» WORK TO COMPLETE
Each entry below should be echoed exactly, with pictures omitted.

───

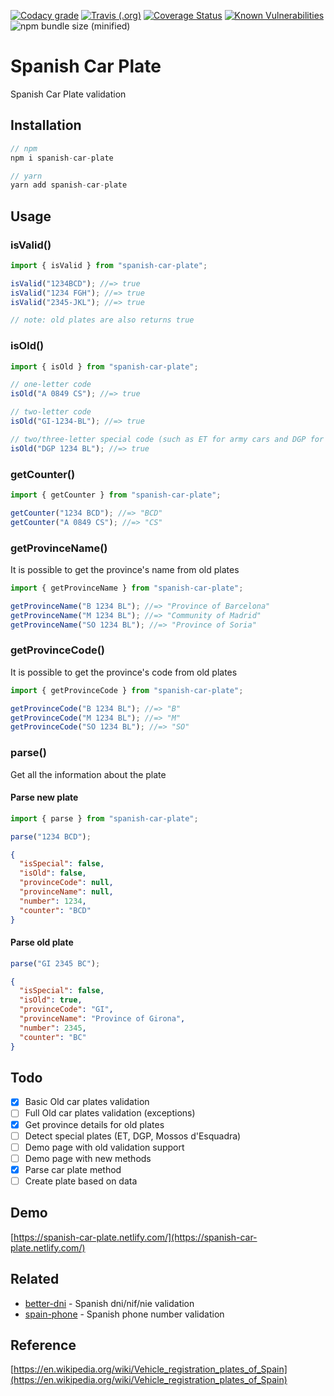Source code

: [![Codacy grade](https://img.shields.io/codacy/grade/83d00fabfa424b0dbba64735f64ff74c.svg?style=flat-square)](https://app.codacy.com/app/nahuel.scotti/spanish-car-plate)
[![Travis (.org)](https://img.shields.io/travis/singuerinc/spanish-car-plate.svg?style=flat-square)](https://travis-ci.org/singuerinc/spanish-car-plate)
[![Coverage Status](https://coveralls.io/repos/github/singuerinc/spanish-car-plate/badge.svg?branch=master)](https://coveralls.io/github/singuerinc/spanish-car-plate?branch=master)
[![Known Vulnerabilities](https://snyk.io/test/github/singuerinc/spanish-car-plate/badge.svg?style=flat-square)](https://snyk.io/test/github/singuerinc/spanish-car-plate)
![npm bundle size (minified)](https://img.shields.io/bundlephobia/min/spanish-car-plate.svg?style=flat-square)

# Spanish Car Plate

Spanish Car Plate validation

## Installation

```js
// npm
npm i spanish-car-plate

// yarn
yarn add spanish-car-plate
```

## Usage

### isValid()

```js
import { isValid } from "spanish-car-plate";

isValid("1234BCD"); //=> true
isValid("1234 FGH"); //=> true
isValid("2345-JKL"); //=> true

// note: old plates are also returns true
```

### isOld()

```js
import { isOld } from "spanish-car-plate";

// one-letter code
isOld("A 0849 CS"); //=> true

// two-letter code
isOld("GI-1234-BL"); //=> true

// two/three-letter special code (such as ET for army cars and DGP for police cars)
isOld("DGP 1234 BL"); //=> true
```

### getCounter()

```js
import { getCounter } from "spanish-car-plate";

getCounter("1234 BCD"); //=> "BCD"
getCounter("A 0849 CS"); //=> "CS"
```

### getProvinceName()

It is possible to get the province's name from old plates

```js
import { getProvinceName } from "spanish-car-plate";

getProvinceName("B 1234 BL"); //=> "Province of Barcelona"
getProvinceName("M 1234 BL"); //=> "Community of Madrid"
getProvinceName("SO 1234 BL"); //=> "Province of Soria"
```

### getProvinceCode()

It is possible to get the province's code from old plates

```js
import { getProvinceCode } from "spanish-car-plate";

getProvinceCode("B 1234 BL"); //=> "B"
getProvinceCode("M 1234 BL"); //=> "M"
getProvinceCode("SO 1234 BL"); //=> "SO"
```

### parse()

Get all the information about the plate

#### Parse new plate

```js
import { parse } from "spanish-car-plate";

parse("1234 BCD");
```

```json
{
  "isSpecial": false,
  "isOld": false,
  "provinceCode": null,
  "provinceName": null,
  "number": 1234,
  "counter": "BCD"
}
```

#### Parse old plate

```js
parse("GI 2345 BC");
```

```json
{
  "isSpecial": false,
  "isOld": true,
  "provinceCode": "GI",
  "provinceName": "Province of Girona",
  "number": 2345,
  "counter": "BC"
}
```

## Todo

- [x] Basic Old car plates validation
- [ ] Full Old car plates validation (exceptions)
- [x] Get province details for old plates
- [ ] Detect special plates (ET, DGP, Mossos d'Esquadra)
- [ ] Demo page with old validation support
- [ ] Demo page with new methods
- [x] Parse car plate method
- [ ] Create plate based on data

## Demo

[https://spanish-car-plate.netlify.com/](https://spanish-car-plate.netlify.com/)

## Related

- [better-dni](https://github.com/singuerinc/better-dni) - Spanish dni/nif/nie validation
- [spain-phone](https://github.com/singuerinc/spain-phone) - Spanish phone number validation

## Reference

[https://en.wikipedia.org/wiki/Vehicle_registration_plates_of_Spain](https://en.wikipedia.org/wiki/Vehicle_registration_plates_of_Spain)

───

» TASK RESULT
Source code

: [![Codacy grade](https://img.shields.io/codacy/grade/83d00fabfa424b0dbba64735f64ff74c.svg?style=flat-square)](https://app.codacy.com/app/nahuel.scotti/spanish-car-plate)
[![Travis (.org)](https://img.shields.io/travis/singuerinc/spanish-car-plate.svg?style=flat-square)](https://travis-ci.org/singuerinc/spanish-car-plate)
[![Coverage Status](https://coveralls.io/repos/github/singuerinc/spanish-car-plate/badge.svg?branch=master)](https://coveralls.io/github/singuerinc/spanish-car-plate?branch=master)
[![Known Vulnerabilities](https://snyk.io/test/github/singuerinc/spanish-car-plate/badge.svg?style=flat-square)](https://snyk.io/test/github/singuerinc/spanish-car-plate)
![npm bundle size (minified)](https://img.shields.io/bundlephobia/min/spanish-car-plate.svg?style=flat-square)

# Spanish Car Plate

Spanish Car Plate validation

## Installation

```js
// npm
npm i spanish-car-plate

// yarn
yarn add spanish-car-plate
```

## Usage

### isValid()

```js
import { isValid } from "spanish-car-plate";

isValid("1234BCD"); //=> true
isValid("1234 FGH"); //=> true
isValid("2345-JKL"); //=> true

// note: old plates are also returns true
```

### isOld()

```js
import { isOld } from "spanish-car-plate";

// one-letter code
isOld("A 0849 CS"); //=> true

// two-letter code
isOld("GI-1234-BL"); //=> true

// two/three-letter special code (such as ET for army cars and DGP for police cars)
isOld("DGP 1234 BL"); //=> true
```

### getCounter()

```js
import { getCounter } from "spanish-car-plate";

getCounter("1234 BCD"); //=> "BCD"
getCounter("A 0849 CS"); //=> "CS"
```

### getProvinceName()

It is possible to get the province's name from old plates

```js
import { getProvinceName } from "spanish-car-plate";

getProvinceName("B 1234 BL"); //=> "Province of Barcelona"
getProvinceName("M 1234 BL"); //=> "Community of Madrid"
getProvinceName("SO 1234 BL"); //=> "Province of Soria"
```

### getProvinceCode()

It is possible to get the province's code from old plates

```js
import { getProvinceCode } from "spanish-car-plate";

getProvinceCode("B 1234 BL"); //=> "B"
getProvinceCode("M 1234 BL"); //=> "M"
getProvinceCode("SO 1234 BL"); //=> "SO"
```

### parse()

Get all the information about the plate

#### Parse new plate

```js
import { parse } from "spanish-car-plate";

parse("1234 BCD");
```

```json
{
  "isSpecial": false,
  "isOld": false,
  "provinceCode": null,
  "provinceName": null,
  "number": 1234,
  "counter": "BCD"
}
```

#### Parse old plate

```js
parse("GI 2345 BC");
```

```json
{
  "isSpecial": false,
  "isOld": true,
  "provinceCode": "GI",
  "provinceName": "Province of Girona",
  "number": 2345,
  "counter": "BC"
}
```

## Todo

- [x] Basic Old car plates validation
- [ ] Full Old car plates validation (exceptions)
- [x] Get province details for old plates
- [ ] Detect special plates (ET, DGP, Mossos d'Esquadra)
- [ ] Demo page with old validation support
- [ ] Demo page with new methods
- [x] Parse car plate method
- [ ] Create plate based on data

## Demo

[https://spanish-car-plate.netlify.com/](https://spanish-car-plate.netlify.com/)

## Related

- [better-dni](https://github.com/singuerinc/better-dni) - Spanish dni/nif/nie validation
- [spain-phone](https://github.com/singuerinc/spain-phone) - Spanish phone number validation

## Reference

[https://en.wikipedia.org/wiki/Vehicle_registration_plates_of_Spain](https://en.wikipedia.org/wiki/Vehicle_registration_plates_of_Spain)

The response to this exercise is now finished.